START Task inputs

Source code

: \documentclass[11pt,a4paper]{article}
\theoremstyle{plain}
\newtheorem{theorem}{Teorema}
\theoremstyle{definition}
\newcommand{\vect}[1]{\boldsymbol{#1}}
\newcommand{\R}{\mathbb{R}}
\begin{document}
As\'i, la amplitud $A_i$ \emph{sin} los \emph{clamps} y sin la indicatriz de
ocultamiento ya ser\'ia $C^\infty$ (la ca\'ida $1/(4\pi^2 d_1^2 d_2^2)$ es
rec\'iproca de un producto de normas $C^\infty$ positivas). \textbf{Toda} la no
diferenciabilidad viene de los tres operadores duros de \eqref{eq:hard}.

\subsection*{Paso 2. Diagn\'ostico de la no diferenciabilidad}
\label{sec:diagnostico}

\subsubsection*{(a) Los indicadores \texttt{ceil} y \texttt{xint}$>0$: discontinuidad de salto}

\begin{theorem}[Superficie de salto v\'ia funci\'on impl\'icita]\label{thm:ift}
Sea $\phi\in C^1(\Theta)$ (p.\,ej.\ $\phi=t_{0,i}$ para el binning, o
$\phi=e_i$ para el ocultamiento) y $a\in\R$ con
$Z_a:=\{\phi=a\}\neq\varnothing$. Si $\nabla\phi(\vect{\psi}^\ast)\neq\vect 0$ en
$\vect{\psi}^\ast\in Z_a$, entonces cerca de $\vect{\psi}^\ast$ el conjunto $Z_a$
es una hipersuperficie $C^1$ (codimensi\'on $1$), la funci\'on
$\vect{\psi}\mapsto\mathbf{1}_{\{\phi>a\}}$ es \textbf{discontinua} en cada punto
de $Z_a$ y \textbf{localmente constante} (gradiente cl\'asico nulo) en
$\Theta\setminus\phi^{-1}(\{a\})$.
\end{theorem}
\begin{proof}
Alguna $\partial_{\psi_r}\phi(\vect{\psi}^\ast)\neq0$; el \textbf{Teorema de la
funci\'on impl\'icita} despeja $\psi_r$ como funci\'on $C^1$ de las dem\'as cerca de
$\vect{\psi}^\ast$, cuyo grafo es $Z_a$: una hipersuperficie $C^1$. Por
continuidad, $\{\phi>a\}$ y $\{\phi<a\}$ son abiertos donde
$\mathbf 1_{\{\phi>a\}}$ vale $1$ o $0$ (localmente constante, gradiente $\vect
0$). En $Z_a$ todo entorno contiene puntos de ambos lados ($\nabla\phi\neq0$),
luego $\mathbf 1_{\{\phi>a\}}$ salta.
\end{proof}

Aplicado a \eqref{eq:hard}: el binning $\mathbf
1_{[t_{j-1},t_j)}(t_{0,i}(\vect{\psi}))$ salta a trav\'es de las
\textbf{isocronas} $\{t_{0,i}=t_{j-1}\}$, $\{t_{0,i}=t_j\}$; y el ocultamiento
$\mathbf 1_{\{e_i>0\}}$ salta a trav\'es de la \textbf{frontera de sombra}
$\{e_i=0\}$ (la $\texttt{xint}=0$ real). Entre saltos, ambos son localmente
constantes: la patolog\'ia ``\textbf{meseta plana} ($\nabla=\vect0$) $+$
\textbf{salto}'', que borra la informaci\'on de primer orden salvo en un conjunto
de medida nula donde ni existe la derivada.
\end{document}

END Task inputs

Brief: Copy exactly the lines that begin with the one containing "dem\'as cerca de" and continue to the end of the records, both included, and nothing more.

Output for this exercise:
funci\'on impl\'icita} despeja $\psi_r$ como funci\'on $C^1$ de las dem\'as cerca de
$\vect{\psi}^\ast$, cuyo grafo es $Z_a$: una hipersuperficie $C^1$. Por
continuidad, $\{\phi>a\}$ y $\{\phi<a\}$ son abiertos donde
$\mathbf 1_{\{\phi>a\}}$ vale $1$ o $0$ (localmente constante, gradiente $\vect
0$). En $Z_a$ todo entorno contiene puntos de ambos lados ($\nabla\phi\neq0$),
luego $\mathbf 1_{\{\phi>a\}}$ salta.
\end{proof}

Aplicado a \eqref{eq:hard}: el binning $\mathbf
1_{[t_{j-1},t_j)}(t_{0,i}(\vect{\psi}))$ salta a trav\'es de las
\textbf{isocronas} $\{t_{0,i}=t_{j-1}\}$, $\{t_{0,i}=t_j\}$; y el ocultamiento
$\mathbf 1_{\{e_i>0\}}$ salta a trav\'es de la \textbf{frontera de sombra}
$\{e_i=0\}$ (la $\texttt{xint}=0$ real). Entre saltos, ambos son localmente
constantes: la patolog\'ia ``\textbf{meseta plana} ($\nabla=\vect0$) $+$
\textbf{salto}'', que borra la informaci\'on de primer orden salvo en un conjunto
de medida nula donde ni existe la derivada.
\end{document}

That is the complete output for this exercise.